**What this task involves:**
Filter the entries beneath this task, copying only the lines that hold the word "astrophysics".

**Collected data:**
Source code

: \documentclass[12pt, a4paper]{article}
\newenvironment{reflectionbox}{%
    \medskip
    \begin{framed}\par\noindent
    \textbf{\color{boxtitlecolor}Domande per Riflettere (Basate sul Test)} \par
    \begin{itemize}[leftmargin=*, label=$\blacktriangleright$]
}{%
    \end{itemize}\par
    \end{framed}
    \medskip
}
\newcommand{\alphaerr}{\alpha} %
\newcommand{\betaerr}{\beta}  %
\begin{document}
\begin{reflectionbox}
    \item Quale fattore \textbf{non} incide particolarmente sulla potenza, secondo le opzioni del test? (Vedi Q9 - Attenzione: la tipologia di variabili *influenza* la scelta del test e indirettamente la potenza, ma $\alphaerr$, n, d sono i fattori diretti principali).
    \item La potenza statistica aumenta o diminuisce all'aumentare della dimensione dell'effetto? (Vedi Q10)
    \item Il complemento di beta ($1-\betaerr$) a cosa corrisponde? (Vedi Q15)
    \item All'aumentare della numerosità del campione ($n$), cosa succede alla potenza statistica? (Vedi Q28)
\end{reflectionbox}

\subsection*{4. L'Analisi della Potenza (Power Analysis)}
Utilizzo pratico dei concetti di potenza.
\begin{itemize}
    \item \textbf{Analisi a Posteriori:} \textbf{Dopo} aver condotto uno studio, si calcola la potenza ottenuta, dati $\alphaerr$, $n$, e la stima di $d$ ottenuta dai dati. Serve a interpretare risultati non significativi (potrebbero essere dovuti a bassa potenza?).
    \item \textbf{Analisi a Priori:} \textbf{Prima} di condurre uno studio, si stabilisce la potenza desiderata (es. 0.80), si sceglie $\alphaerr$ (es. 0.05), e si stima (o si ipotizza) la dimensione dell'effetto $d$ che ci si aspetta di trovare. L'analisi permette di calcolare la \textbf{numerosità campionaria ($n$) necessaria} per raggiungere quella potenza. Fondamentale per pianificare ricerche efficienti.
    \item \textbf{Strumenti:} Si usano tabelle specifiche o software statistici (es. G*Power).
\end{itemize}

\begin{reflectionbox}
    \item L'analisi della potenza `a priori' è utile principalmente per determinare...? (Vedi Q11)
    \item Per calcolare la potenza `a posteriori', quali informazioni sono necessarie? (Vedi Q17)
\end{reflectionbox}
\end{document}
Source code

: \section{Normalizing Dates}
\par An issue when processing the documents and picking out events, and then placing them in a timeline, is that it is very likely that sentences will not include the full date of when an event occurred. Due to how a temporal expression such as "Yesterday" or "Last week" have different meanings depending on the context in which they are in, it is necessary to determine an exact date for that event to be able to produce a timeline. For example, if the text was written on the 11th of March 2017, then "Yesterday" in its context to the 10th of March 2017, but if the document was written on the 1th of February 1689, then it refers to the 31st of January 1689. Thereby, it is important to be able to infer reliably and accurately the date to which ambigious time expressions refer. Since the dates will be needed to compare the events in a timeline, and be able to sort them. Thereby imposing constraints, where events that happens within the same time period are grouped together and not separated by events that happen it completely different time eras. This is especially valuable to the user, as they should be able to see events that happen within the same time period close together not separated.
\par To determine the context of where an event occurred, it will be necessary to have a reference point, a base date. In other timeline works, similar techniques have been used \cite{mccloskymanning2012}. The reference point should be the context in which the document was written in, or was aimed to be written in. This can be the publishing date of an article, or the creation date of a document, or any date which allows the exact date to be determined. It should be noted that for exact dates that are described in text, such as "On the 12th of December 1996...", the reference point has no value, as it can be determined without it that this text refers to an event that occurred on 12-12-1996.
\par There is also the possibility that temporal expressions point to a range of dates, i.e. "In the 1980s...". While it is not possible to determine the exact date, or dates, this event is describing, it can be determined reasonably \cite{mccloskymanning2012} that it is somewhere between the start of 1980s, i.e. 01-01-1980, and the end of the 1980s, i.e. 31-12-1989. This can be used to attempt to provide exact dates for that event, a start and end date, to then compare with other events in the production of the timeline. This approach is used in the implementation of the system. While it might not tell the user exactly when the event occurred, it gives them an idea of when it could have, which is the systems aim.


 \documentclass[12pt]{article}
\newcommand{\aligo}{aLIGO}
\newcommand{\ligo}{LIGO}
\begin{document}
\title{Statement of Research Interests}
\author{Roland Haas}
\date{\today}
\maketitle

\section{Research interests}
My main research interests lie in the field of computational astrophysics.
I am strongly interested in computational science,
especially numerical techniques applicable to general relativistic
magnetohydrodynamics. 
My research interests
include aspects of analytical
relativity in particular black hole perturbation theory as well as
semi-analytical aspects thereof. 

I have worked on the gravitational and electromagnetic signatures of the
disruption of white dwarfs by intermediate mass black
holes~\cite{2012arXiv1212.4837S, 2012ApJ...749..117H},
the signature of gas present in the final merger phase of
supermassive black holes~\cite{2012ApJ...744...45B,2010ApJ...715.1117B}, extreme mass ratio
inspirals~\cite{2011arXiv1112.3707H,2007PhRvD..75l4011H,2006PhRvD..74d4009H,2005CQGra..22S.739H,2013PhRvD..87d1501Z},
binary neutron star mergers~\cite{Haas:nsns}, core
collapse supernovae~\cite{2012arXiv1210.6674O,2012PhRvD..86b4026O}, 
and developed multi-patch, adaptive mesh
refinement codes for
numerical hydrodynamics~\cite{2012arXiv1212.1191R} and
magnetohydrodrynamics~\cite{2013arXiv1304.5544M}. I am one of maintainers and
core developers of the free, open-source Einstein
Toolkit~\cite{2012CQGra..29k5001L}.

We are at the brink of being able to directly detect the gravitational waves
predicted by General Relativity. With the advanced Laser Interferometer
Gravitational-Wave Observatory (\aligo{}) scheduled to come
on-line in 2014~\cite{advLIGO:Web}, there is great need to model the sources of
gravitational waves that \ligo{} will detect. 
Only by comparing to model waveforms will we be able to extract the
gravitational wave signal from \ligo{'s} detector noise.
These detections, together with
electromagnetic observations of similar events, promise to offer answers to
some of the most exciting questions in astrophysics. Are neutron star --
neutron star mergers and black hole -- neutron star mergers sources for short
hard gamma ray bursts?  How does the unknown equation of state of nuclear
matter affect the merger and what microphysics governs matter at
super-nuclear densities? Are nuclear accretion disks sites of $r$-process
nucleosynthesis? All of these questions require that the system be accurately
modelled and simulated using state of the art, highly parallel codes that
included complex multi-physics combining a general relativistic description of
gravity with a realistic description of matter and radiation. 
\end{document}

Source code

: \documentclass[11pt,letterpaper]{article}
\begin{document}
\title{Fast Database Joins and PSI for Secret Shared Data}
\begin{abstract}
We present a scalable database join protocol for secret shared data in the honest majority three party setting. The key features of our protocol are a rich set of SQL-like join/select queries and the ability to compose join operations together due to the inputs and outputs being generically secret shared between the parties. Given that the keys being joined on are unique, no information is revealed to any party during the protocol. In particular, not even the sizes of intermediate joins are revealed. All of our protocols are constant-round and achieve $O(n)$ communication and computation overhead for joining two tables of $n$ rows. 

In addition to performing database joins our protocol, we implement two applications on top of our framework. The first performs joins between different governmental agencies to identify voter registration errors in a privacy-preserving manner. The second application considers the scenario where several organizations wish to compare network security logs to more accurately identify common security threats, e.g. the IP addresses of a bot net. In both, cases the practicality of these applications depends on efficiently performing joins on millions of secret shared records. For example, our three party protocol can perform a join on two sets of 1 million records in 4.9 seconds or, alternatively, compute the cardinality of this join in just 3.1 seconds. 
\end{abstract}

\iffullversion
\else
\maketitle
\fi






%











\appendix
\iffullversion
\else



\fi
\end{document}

**Answer below:**
My main research interests lie in the field of computational astrophysics.
some of the most exciting questions in astrophysics. Are neutron star --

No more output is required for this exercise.